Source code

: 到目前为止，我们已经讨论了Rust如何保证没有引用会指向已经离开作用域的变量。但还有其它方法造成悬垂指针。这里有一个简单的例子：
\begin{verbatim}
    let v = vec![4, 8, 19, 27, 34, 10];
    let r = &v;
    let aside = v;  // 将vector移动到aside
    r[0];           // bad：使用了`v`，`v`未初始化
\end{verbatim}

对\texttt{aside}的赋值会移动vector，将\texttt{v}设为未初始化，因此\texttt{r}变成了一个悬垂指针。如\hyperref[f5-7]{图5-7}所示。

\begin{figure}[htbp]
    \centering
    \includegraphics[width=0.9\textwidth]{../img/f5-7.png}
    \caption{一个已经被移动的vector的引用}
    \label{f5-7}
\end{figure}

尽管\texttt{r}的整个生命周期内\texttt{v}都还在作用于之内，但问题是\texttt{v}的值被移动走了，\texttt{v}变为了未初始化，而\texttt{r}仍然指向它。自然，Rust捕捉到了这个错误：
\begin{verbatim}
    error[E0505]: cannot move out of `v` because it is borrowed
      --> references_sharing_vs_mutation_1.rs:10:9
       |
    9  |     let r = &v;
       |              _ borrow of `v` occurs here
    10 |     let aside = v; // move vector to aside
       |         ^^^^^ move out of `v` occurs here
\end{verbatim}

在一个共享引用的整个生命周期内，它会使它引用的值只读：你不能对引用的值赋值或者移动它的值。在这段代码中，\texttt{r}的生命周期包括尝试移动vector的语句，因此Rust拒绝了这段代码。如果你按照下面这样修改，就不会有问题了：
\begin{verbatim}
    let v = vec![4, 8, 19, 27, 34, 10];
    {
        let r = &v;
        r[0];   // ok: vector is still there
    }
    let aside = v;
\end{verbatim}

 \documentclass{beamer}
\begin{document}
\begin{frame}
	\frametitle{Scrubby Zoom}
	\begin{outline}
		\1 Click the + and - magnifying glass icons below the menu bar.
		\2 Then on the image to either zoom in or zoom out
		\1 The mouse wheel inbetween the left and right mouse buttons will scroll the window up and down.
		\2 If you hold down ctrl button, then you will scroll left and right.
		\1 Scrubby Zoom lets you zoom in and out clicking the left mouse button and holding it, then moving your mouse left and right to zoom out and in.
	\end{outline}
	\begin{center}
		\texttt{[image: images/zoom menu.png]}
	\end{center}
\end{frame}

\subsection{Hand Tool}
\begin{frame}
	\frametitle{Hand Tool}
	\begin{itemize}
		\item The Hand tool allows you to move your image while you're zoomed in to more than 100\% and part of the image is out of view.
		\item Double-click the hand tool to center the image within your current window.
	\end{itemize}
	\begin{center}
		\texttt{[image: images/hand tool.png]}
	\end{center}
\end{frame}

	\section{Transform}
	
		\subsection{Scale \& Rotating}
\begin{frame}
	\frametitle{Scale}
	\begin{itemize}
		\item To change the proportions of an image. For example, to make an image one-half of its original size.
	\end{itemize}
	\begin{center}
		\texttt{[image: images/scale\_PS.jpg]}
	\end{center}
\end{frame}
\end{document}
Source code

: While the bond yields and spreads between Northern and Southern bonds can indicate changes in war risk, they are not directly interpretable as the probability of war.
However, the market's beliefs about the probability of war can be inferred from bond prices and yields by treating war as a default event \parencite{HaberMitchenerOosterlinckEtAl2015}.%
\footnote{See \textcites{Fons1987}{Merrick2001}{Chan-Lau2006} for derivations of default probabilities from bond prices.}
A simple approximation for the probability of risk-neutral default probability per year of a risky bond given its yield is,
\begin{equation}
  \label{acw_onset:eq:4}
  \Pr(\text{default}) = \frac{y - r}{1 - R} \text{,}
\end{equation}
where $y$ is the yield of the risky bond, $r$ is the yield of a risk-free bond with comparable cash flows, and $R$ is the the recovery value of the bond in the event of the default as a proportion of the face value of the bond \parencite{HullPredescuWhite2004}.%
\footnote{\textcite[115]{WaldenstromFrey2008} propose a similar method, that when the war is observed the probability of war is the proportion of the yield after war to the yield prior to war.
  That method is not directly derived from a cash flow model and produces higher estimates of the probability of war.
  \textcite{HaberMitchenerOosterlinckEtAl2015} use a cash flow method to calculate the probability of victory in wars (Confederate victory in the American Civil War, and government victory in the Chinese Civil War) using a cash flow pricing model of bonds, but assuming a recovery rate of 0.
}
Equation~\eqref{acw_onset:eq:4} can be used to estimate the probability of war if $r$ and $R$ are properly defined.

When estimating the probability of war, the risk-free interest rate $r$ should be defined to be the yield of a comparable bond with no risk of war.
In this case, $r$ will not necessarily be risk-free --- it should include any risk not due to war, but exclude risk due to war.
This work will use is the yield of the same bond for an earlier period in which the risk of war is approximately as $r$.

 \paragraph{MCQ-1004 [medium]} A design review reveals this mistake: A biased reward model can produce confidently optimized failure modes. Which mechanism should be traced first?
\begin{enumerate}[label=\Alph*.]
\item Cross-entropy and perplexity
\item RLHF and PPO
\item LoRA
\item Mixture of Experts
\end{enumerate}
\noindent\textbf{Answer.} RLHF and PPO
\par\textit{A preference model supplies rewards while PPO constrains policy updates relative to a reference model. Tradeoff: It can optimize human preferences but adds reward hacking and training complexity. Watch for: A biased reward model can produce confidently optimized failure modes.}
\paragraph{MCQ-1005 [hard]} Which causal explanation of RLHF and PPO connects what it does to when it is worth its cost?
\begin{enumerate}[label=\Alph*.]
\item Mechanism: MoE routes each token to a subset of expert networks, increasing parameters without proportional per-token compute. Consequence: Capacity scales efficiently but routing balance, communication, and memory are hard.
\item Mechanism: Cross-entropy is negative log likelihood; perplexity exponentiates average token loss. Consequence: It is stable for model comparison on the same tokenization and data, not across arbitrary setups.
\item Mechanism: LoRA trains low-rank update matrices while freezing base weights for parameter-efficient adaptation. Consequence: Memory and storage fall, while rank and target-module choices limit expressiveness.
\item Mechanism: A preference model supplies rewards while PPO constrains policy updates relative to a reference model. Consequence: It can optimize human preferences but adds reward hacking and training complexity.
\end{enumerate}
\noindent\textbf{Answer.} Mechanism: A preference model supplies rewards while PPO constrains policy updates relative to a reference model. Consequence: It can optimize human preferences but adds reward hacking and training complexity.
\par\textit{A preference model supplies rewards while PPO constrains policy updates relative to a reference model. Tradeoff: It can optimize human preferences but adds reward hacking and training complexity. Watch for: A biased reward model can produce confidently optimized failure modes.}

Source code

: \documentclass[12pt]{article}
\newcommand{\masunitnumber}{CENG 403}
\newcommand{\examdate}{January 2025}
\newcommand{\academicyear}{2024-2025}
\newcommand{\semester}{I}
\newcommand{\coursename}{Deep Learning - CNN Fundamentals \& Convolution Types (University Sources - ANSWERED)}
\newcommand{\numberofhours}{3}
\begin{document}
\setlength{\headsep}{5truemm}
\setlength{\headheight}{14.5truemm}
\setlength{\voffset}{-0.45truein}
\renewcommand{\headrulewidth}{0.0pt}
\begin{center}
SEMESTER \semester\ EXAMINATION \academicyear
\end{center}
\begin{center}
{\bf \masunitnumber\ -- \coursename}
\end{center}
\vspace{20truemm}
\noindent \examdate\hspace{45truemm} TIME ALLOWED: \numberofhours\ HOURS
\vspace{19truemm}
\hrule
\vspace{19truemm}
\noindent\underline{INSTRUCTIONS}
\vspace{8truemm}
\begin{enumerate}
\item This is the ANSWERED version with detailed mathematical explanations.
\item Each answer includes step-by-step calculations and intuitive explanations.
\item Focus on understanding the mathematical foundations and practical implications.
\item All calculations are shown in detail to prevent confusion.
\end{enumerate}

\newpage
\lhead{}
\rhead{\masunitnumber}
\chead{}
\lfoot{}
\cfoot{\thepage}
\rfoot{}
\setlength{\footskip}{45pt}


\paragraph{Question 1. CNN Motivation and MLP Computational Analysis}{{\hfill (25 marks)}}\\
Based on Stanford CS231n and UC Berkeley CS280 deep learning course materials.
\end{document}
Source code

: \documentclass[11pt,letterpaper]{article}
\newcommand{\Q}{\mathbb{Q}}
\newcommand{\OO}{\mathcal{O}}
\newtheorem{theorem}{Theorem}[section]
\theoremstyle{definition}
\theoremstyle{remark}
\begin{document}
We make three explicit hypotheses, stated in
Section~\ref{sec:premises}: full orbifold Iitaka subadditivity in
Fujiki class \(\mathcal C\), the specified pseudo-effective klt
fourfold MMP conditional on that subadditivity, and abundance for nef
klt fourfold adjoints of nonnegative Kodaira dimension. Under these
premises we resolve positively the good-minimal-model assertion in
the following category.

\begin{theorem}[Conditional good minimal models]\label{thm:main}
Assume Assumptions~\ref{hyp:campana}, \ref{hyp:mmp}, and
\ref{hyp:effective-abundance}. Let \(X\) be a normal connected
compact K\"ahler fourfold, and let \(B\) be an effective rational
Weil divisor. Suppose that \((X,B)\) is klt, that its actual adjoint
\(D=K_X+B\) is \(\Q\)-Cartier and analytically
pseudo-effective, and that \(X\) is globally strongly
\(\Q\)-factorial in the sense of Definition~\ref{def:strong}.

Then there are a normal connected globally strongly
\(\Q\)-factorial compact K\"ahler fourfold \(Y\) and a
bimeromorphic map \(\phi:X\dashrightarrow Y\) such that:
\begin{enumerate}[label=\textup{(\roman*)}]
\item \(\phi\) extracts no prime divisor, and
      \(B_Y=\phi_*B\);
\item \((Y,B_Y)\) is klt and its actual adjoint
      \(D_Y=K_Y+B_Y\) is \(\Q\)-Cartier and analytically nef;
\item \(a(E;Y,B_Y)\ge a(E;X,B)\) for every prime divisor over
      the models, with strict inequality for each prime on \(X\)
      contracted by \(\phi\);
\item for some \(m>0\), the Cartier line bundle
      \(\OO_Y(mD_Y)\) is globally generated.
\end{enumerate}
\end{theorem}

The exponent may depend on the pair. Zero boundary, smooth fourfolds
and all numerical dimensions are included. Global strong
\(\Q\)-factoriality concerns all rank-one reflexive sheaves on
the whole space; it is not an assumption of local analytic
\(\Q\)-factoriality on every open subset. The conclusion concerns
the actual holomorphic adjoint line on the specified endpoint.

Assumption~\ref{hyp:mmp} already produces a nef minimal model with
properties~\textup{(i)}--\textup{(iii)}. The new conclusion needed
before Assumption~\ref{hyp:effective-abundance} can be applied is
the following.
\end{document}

• • •

▶ **Description of the task**
Please show every line above that includes the word "theoremstyle".

▶ **Worked solution**
\theoremstyle{definition}
\theoremstyle{remark}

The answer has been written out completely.